Потом они долго сидели на кухне, и Люда сквозь слезы проговаривала свою беду:
– Понимаете, она очень к отцу была привязана… С самого рождения… И даже нельзя сказать, что привязана, понимаете? Это… Это вообще безобразие какое-то… Будто я и не мать ей, а чужая женщина… Отцу вся любовь, а мне – ничего, ну просто ни капли! Да разве это нормально, доктор, скажите? Разве так у других бывает?
– А вы сами, Люда… Вы сами как к дочери относитесь? Может, вы свою обиду выражаете как-то?
– В смысле – выражаю?
– Ну… Сердитесь на дочь… Раздражаетесь…
– Да нет, что вы! Я ж наоборот… Уж я так и сяк перед ней выплясываю, чуть не гопака с выходом из-за печки танцую! Все время пытаюсь как-то до нее достучаться, а она молчит…
– Ничего, пусть молчит. Вы к ней не навязывайтесь, не надо.
– То есть… Как это? Мне что, вообще на нее никакого внимания не обращать, что ли? Пусть растет как чертополох на огороде? Нет, я так не могу, я же мать… Вы уж лучше лекарство какое для нее пропишите, чтобы она одумалась, осознала… Что ближе матери у нее теперь и нет никого…
– Люда, поймите… Я не говорю, что она должна расти как чертополох на огороде, нет… И да, вашего материнства никто отменять не собирается. Просто не надо его насаждать… как бы это сказать… слишком агрессивно, понимаете? Дайте себе отчет в том, что у девочки и впрямь была сильная привязка к отцу. И с его смертью она никуда не делась. Она просто другие формы приобрела, с трагической окраской. Поверьте, что девочке сейчас очень, очень тяжело…
– А вы думаете, я этого не понимаю, что ли? Я же мать, я все понимаю… И про эту привязку трагическую тоже все понимаю… Но неужели она никогда не исчезнет, эта привязка? Как думаете, доктор? Может, со временем?
– Боюсь, что нет, дорогая моя. Не исчезнет. Синдром Электры – очень тяжелая вещь…
– Что? Какой еще синдром? Объясните.
– Ну, это что-то вроде Эдипова комплекса, только наоборот… Не мать и сын друг к другу привязаны, а отец и дочь… И знаете, что я вам еще скажу, Люда? Может, это и хорошо, что ваш муж ушел… Да, как бы кощунственно это ни звучало… И все, и не спрашивайте у меня ничего больше, потому что никто и никогда не может предугадать, во что любой синдром может вылиться и преобразоваться…
– Погодите… Я сейчас совсем не поняла, что вы хотите сказать, доктор.

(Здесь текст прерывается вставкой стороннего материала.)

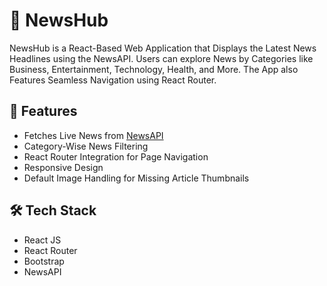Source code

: # 📰 NewsHub

NewsHub is a React-Based Web Application that Displays the Latest News Headlines using the NewsAPI. Users can explore News by Categories like Business, Entertainment, Technology, Health, and More. The App also Features Seamless Navigation using React Router.

## 📌 Features

- Fetches Live News from [NewsAPI](https://newsapi.org/)
- Category-Wise News Filtering
- React Router Integration for Page Navigation
- Responsive Design
- Default Image Handling for Missing Article Thumbnails

## 🛠️ Tech Stack

- React JS
- React Router
- Bootstrap
- NewsAPI
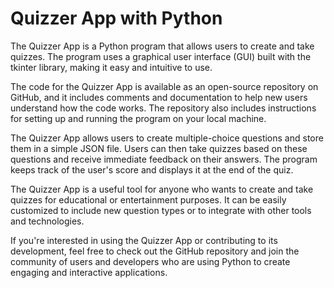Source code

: # Quizzer App with Python

The Quizzer App is a Python program that allows users to create and take quizzes. The program uses a graphical user interface (GUI) built with the tkinter library, making it easy and intuitive to use.

The code for the Quizzer App is available as an open-source repository on GitHub, and it includes comments and documentation to help new users understand how the code works. The repository also includes instructions for setting up and running the program on your local machine.

The Quizzer App allows users to create multiple-choice questions and store them in a simple JSON file. Users can then take quizzes based on these questions and receive immediate feedback on their answers. The program keeps track of the user's score and displays it at the end of the quiz.

The Quizzer App is a useful tool for anyone who wants to create and take quizzes for educational or entertainment purposes. It can be easily customized to include new question types or to integrate with other tools and technologies.

If you're interested in using the Quizzer App or contributing to its development, feel free to check out the GitHub repository and join the community of users and developers who are using Python to create engaging and interactive applications.



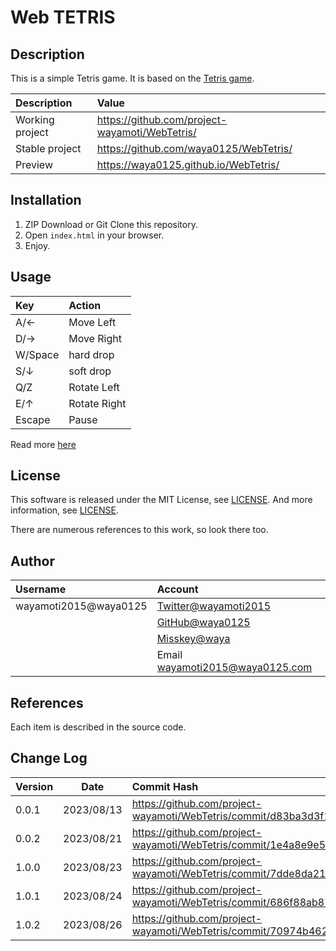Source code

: # Web TETRIS

## Description

This is a simple Tetris game. It is based on the [Tetris game](https://github.com/ophum/tetris).

| Description     | Value                                          |
|:----------------|:-----------------------------------------------|
| Working project | https://github.com/project-wayamoti/WebTetris/ |
| Stable project  | https://github.com/waya0125/WebTetris/         |
| Preview         | https://waya0125.github.io/WebTetris/          |

## Installation

1. ZIP Download or Git Clone this repository.
2. Open `index.html` in your browser.
3. Enjoy.

## Usage

| Key     | Action       |
|:--------|:-------------|
| A/←     | Move Left    |
| D/→     | Move Right   |
| W/Space | hard drop    |
| S/↓     | soft drop    |
| Q/Z     | Rotate Left  |
| E/↑     | Rotate Right |
| Escape  | Pause        |

Read more [here](https://waya0125.github.io/tetris/README.html)

## License

This software is released under the MIT License, see [LICENSE](LICENSE).
And more information, see [LICENSE](http://opensource.org/licenses/MIT).

There are numerous references to this work, so look there too.

## Author

| Username              | Account                                                  |
|:----------------------|:---------------------------------------------------------|
| wayamoti2015@waya0125 | [Twitter@wayamoti2015](https://twitter.com/wayamoti2015) |
|                       | [GitHub@waya0125](https://github.com/waya0125)           |
|                       | [Misskey@waya](https://misskey.io/@waya)                 |
|                       | Email wayamoti2015@waya0125.com                          |

## References

Each item is described in the source code.

## Change Log

| Version |    Date    | Commit Hash                                                                                   |
|:--------|:----------:|:----------------------------------------------------------------------------------------------|
| 0.0.1   | 2023/08/13 | https://github.com/project-wayamoti/WebTetris/commit/d83ba3d3f1f86a2aa5872bf036d037f9e2a75f95 |
| 0.0.2   | 2023/08/21 | https://github.com/project-wayamoti/WebTetris/commit/1e4a8e9e58c791919c76a8556b687317913ce9f5 |
| 1.0.0   | 2023/08/23 | https://github.com/project-wayamoti/WebTetris/commit/7dde8da21b1450c50989e046a404aeddc52541da |
| 1.0.1   | 2023/08/24 | https://github.com/project-wayamoti/WebTetris/commit/686f88ab872bc3954800d7e35b31125829451677 |
| 1.0.2   | 2023/08/26 | https://github.com/project-wayamoti/WebTetris/commit/70974b462c05bf6511690d86c7210407fd77ca19 |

– И не надо. Не надо вам ничего понимать. Человеческая душа – это такие потемки, что, бывает, самый хороший специалист ничего там разглядеть не может. Так что мой вам совет – оставьте дочь в покое. Не приставайте к ней, не навязывайтесь. Чем больше вы будете навязываться, тем больше будете становиться врагом. Я думаю, что со временем все как-то образуется, Люда… Примет какие-то приемлемые формы – для вас обеих… Она повзрослеет, сможет сама в себе разобраться, да… Только она сама может изжить свой комплекс, понимаете? А чтобы изжить, надо его сначала в себе распознать, а потом уж как-то отработать… Но сейчас она слишком мала, чтобы…
– Значит, ничем вы мне не помогли, доктор… Что ж… – тихо вздохнула Люда, протягивая Леониду Сергеевичу конверт с деньгами. – Вот, возьмите…
– Нет, нет, я не возьму! Уберите, уберите! – с сожалением отвел он от себя Людину руку. – Если вы считаете, что я вам не помог, я не возьму…
Они поспорили еще немного, но доктор настоял на своем. После его ухода Люда снова села за стол, огладила рукой лежащий на нем конверт, задумалась…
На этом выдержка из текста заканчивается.